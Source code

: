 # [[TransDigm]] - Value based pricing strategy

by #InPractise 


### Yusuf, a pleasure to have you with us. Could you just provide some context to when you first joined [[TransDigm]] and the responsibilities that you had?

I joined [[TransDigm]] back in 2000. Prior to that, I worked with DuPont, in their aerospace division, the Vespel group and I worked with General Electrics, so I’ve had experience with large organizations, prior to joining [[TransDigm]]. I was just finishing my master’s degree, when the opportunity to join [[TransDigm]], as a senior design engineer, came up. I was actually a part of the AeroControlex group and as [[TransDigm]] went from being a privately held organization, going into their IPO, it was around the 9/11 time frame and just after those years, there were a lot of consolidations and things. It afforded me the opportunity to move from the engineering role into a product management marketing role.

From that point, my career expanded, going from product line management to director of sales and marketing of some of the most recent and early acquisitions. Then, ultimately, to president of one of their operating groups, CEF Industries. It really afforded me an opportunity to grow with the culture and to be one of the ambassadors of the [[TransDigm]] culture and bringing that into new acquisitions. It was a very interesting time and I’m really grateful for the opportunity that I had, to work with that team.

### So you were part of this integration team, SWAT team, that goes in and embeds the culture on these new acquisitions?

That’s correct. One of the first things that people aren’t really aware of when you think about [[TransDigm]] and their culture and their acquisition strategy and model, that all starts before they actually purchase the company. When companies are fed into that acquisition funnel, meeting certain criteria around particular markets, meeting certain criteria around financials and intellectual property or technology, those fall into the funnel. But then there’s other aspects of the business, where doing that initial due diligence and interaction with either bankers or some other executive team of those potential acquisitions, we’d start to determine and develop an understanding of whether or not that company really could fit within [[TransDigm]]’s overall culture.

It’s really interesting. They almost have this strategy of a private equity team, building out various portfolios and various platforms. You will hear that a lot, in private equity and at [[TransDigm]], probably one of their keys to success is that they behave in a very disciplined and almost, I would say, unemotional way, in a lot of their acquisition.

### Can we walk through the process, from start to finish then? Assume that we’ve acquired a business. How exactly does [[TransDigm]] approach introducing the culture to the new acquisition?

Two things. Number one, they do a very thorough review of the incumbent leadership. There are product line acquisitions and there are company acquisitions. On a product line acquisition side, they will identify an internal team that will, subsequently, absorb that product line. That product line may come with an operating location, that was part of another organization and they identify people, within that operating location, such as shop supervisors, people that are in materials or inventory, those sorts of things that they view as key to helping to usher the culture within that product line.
--
> _PROMPT_: Where the line containing "### Can we walk" appears in the records above, begin there and print every line through the last, exactly and with nothing else.

> _RESPONSE TO THIS EXERCISE_:
### Can we walk through the process, from start to finish then? Assume that we’ve acquired a business. How exactly does [[TransDigm]] approach introducing the culture to the new acquisition?

Two things. Number one, they do a very thorough review of the incumbent leadership. There are product line acquisitions and there are company acquisitions. On a product line acquisition side, they will identify an internal team that will, subsequently, absorb that product line. That product line may come with an operating location, that was part of another organization and they identify people, within that operating location, such as shop supervisors, people that are in materials or inventory, those sorts of things that they view as key to helping to usher the culture within that product line.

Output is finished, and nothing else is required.